Despite her parents’ lack of education, Walk always believed she would go to college. “I knew I would go somehow,” she recalls. But there was no money to pursue that dream when she finished high school. Instead, she went to work in the copy room at FMC, a diversified chemical corporation in Philadelphia. Eight years later, when her first child was born, she started taking classes — one at a time — at Delaware County Community College. Eventually, when her husband David took a job in New Jersey, she enrolled at Rutgers University full time and finished her bachelor’s degree, majoring in English.

“I liked ‘The Faerie Queene,’” she recalls, referring to the 16th-century epic poem by Edmund Spenser. She wrote her senior thesis on the female voice in T.S. Eliot’s poem “The Wasteland.” Elected to Phi Beta Kappa, she graduated just months before her third child was born.

After a couple of years at home, Walk began contemplating law school. She figured she’d take the law school admissions test and see how she did. She had worked for a while as a legal secretary, and David was a prosecutor, so she knew she liked the profession. And she liked to write. Contrary to what many think, Walk explains, being a lawyer is not really about arguing. “It’s about understanding the issues,” she says. “Being able to research and write persuasively.”

Walk applied to only one law school. Temple University was a good school, she knew, and affordable. She thought, “If I get into Temple, I’ll go.” She got in. 
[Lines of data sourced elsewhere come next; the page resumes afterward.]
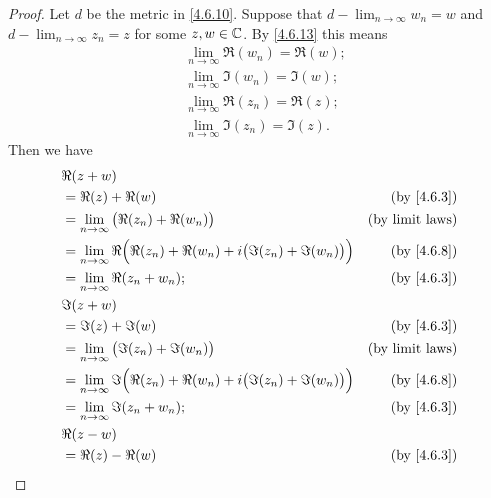 \begin{proof}
  Let \(d\) be the metric in \cref{4.6.10}.
  Suppose that \(d - \lim_{n \to \infty} w_n = w\) and \(d - \lim_{n \to \infty} z_n = z\) for some \(z, w \in \mathbb{C}\).
  By \cref{4.6.13} this means
  \begin{align*}
     & \lim_{n \to \infty} \Re(w_n) = \Re(w); \\
     & \lim_{n \to \infty} \Im(w_n) = \Im(w); \\
     & \lim_{n \to \infty} \Re(z_n) = \Re(z); \\
     & \lim_{n \to \infty} \Im(z_n) = \Im(z).
  \end{align*}
  Then we have
  \begin{align*}
     & \Re(z + w)                                                                                                          \\
     & = \Re(z) + \Re(w)                                                                        & \text{(by \cref{4.6.3})} \\
     & = \lim_{n \to \infty} \big(\Re(z_n) + \Re(w_n)\big)                                      & \text{(by limit laws)}   \\
     & = \lim_{n \to \infty} \Re\Big(\Re(z_n) + \Re(w_n) + i \big(\Im(z_n) + \Im(w_n)\big)\Big) & \text{(by \cref{4.6.8})} \\
     & = \lim_{n \to \infty} \Re(z_n + w_n);                                                    & \text{(by \cref{4.6.3})} \\
     & \Im(z + w)                                                                                                          \\
     & = \Im(z) + \Im(w)                                                                        & \text{(by \cref{4.6.3})} \\
     & = \lim_{n \to \infty} \big(\Im(z_n) + \Im(w_n)\big)                                      & \text{(by limit laws)}   \\
     & = \lim_{n \to \infty} \Im\Big(\Re(z_n) + \Re(w_n) + i \big(\Im(z_n) + \Im(w_n)\big)\Big) & \text{(by \cref{4.6.8})} \\
     & = \lim_{n \to \infty} \Im(z_n + w_n);                                                    & \text{(by \cref{4.6.3})} \\
     & \Re(z - w)                                                                                                          \\
     & = \Re(z) - \Re(w)                                                                        & \text{(by \cref{4.6.3})} \\

\end{align*}
\end{proof}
At 41 years old, Walk finally became a lawyer. She started working part-time at some firms in Media, then full-time in Philadelphia and Chester County. Her current position in the Office of Judicial Support doesn’t technically require a law degree, but she says that having one helps. She enjoys the public-service aspect of the job. “I feel like I’m using my law degree for something worthwhile.”

Back to Delco

The Walks chose to live in Swarthmore when they moved back from New Jersey for the same reasons many people cite: the schools, the sidewalks, and how lovely the town looks in spring. Also for the sense of community. 

When Walk’s daughter Elizabeth was about 10 years old, she was allowed to ride her bike from their North Chester Road house into town. “Of course, we told her twenty times, don’t talk to any strangers,” Walk recalls.

But when the girl had trouble lifting her bike over a curb, a man she didn’t know came over to help her. He looked at her — looked into her face — and said, “Oh! You must be a Walk.”

“That always stuck with me,” Walk says. “That in this town, he looked at the kid’s face and knew who she was.”

As a council member, Walk knows there’s more to running a small town than meets the eye. A great deal of work goes into making sure things run smoothly enough that residents can take it for granted. She credits the volunteers who serve on the borough’s many committees and commissions. And she especially credits Borough Manager Jane Billings, saying, “I don’t know if people realize how good she is at her job.”

Walk appeals to residents to stay in touch with their council members, and to contact them directly when they have problems or complaints. “Come to a meeting,” she urges. “Get involved.” She notes that council members are not available through social media sites like Nextdoor, instead responding to phone calls and emails. Contact information for all borough council members is on the borough website, swarthmorepa.org. 

“You could call any one of us about whatever’s on your mind,” she continues. “We’re on council because we care about the town.”